I find that the way I answer the questions on camera is instinctively very different to how I talked on camera at Aymara. This is curious. For MTV I am speaking very fast in bursts of animation and a much younger style. For Aymara I was more serious and formal. In both cases my sentences are long and structured, but the style for MTV is more throwawy. I do this without thinking.

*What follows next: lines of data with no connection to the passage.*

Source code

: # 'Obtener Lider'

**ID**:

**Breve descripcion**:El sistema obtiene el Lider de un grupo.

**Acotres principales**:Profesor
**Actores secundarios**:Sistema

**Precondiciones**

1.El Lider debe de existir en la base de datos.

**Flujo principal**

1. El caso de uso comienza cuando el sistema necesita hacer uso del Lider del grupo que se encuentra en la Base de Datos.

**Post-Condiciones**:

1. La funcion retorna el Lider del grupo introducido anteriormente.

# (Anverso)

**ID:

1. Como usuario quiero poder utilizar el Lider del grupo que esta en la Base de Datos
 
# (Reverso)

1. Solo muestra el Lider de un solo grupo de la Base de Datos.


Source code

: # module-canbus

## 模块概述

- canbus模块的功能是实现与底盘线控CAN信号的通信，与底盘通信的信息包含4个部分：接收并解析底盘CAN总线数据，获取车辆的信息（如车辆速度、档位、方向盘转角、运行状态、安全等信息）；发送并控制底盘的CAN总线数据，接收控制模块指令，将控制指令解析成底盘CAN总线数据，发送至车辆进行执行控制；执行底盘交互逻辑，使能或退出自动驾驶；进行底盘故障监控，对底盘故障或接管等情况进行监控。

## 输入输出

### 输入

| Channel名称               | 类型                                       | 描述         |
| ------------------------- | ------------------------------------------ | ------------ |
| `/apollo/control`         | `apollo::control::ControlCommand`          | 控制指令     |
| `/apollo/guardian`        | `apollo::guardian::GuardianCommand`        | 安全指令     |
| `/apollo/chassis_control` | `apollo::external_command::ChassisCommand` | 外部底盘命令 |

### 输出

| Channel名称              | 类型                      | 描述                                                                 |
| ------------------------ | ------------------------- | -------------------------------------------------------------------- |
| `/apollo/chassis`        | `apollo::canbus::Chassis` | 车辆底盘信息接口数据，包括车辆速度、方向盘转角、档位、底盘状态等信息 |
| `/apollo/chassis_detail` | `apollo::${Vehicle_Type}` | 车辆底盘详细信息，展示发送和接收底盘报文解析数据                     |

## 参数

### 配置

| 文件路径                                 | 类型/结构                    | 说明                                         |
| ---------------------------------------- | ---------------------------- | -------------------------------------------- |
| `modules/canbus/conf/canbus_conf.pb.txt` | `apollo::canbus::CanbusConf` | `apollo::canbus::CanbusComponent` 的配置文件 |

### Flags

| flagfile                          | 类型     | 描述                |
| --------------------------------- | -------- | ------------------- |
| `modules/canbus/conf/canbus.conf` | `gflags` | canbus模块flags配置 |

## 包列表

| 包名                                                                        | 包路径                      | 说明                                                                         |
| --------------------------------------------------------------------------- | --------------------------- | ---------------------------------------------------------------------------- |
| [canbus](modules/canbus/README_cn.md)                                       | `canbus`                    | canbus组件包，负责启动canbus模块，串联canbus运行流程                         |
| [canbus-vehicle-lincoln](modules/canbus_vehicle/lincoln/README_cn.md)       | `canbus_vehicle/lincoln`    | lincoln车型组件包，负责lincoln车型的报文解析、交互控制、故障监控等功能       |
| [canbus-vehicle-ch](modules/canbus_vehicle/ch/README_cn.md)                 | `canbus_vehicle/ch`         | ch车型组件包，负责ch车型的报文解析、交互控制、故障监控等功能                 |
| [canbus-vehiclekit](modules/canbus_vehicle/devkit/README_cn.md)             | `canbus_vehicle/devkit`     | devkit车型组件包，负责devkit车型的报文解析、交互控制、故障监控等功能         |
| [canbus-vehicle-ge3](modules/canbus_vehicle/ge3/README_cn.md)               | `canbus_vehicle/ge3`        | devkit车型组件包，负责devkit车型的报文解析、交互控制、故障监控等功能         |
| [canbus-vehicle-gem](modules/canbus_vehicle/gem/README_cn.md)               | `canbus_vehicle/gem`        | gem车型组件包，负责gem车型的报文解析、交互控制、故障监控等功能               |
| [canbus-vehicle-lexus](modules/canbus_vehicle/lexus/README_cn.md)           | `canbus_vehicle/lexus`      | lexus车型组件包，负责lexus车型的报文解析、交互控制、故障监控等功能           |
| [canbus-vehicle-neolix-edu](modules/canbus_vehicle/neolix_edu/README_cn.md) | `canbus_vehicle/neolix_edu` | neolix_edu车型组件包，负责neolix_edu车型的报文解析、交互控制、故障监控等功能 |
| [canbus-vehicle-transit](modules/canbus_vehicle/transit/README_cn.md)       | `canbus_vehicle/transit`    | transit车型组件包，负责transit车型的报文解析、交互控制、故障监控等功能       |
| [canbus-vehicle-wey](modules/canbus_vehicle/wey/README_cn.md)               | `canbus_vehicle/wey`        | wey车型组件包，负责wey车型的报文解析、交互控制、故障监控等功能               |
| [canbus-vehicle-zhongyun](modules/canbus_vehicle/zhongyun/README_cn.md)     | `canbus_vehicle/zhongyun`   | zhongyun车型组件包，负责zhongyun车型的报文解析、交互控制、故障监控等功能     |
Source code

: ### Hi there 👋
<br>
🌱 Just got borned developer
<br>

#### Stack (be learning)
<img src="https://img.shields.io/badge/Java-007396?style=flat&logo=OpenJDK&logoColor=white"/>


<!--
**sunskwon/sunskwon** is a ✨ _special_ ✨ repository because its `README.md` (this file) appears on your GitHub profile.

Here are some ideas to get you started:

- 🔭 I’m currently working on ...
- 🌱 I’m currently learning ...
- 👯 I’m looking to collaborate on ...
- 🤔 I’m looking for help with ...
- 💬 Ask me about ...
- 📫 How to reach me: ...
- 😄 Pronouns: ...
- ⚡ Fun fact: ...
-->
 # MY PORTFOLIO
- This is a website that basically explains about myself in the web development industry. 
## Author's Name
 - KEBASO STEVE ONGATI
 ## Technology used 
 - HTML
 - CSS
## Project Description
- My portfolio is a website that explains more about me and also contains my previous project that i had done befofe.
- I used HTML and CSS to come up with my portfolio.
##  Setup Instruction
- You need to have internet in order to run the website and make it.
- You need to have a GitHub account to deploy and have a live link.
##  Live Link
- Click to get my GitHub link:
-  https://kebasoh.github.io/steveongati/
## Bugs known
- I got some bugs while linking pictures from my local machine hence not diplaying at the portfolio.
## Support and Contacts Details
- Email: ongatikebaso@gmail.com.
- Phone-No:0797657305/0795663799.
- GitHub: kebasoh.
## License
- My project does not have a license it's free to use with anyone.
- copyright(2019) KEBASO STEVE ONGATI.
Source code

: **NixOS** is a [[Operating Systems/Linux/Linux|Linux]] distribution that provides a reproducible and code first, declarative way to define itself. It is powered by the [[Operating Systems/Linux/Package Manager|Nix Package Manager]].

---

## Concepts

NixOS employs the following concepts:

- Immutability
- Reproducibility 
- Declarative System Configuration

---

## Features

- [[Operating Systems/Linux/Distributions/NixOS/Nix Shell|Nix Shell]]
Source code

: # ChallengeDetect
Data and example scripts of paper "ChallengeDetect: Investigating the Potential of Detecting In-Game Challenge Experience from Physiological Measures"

And now, as I begin my talk for the students, with the crew gone a few minutes later, I have another style. There are about 50 of them, all but four are women. It occurs to me dimly that as this course is about creativity, start-ups and digital technology this might be the main reason why I've been invited, but I don't care. I speak in English of course. There's no translator but Gil assures me they all know English. Some if not all are 'mature' students but I am by far the oldest person in the room. One beautiful woman in particular is eyeing me and smiling and seemngly nodding in agreement at everything I'm saying. I give them the schpiel about the size of the threat and how busiesses will be sustainable or fail. I sumamrise all the usual stuff - resource efficiency and closed loops, CSR and industrial symbiosis and run briefly through the opportunities for low carbon goods and services. Isn't this why I'm here? There's a lot of interest but not too much feedback. I'm told later they probably got about 50% of it. Then Gil says he wants me to talk about Hybrids. I so I do but not a lot. It gradually sinks in that this may be why I'm invited but I don't care, I'm a green evangelist, this stuff is more important than the products of own imagination. And everyone is pleased. One girl, Lilandra, has brought a copy of Hibridos for me to sign.
Afterwards, a small meal and a few beers, but all the women have melted way, it's just Diego, Gil and a keen young blogger with an iPhone, who pelts me wih questions and gives me a lift back to the hotel afterwords. I still don't exactly know what I'm doing tomorrow.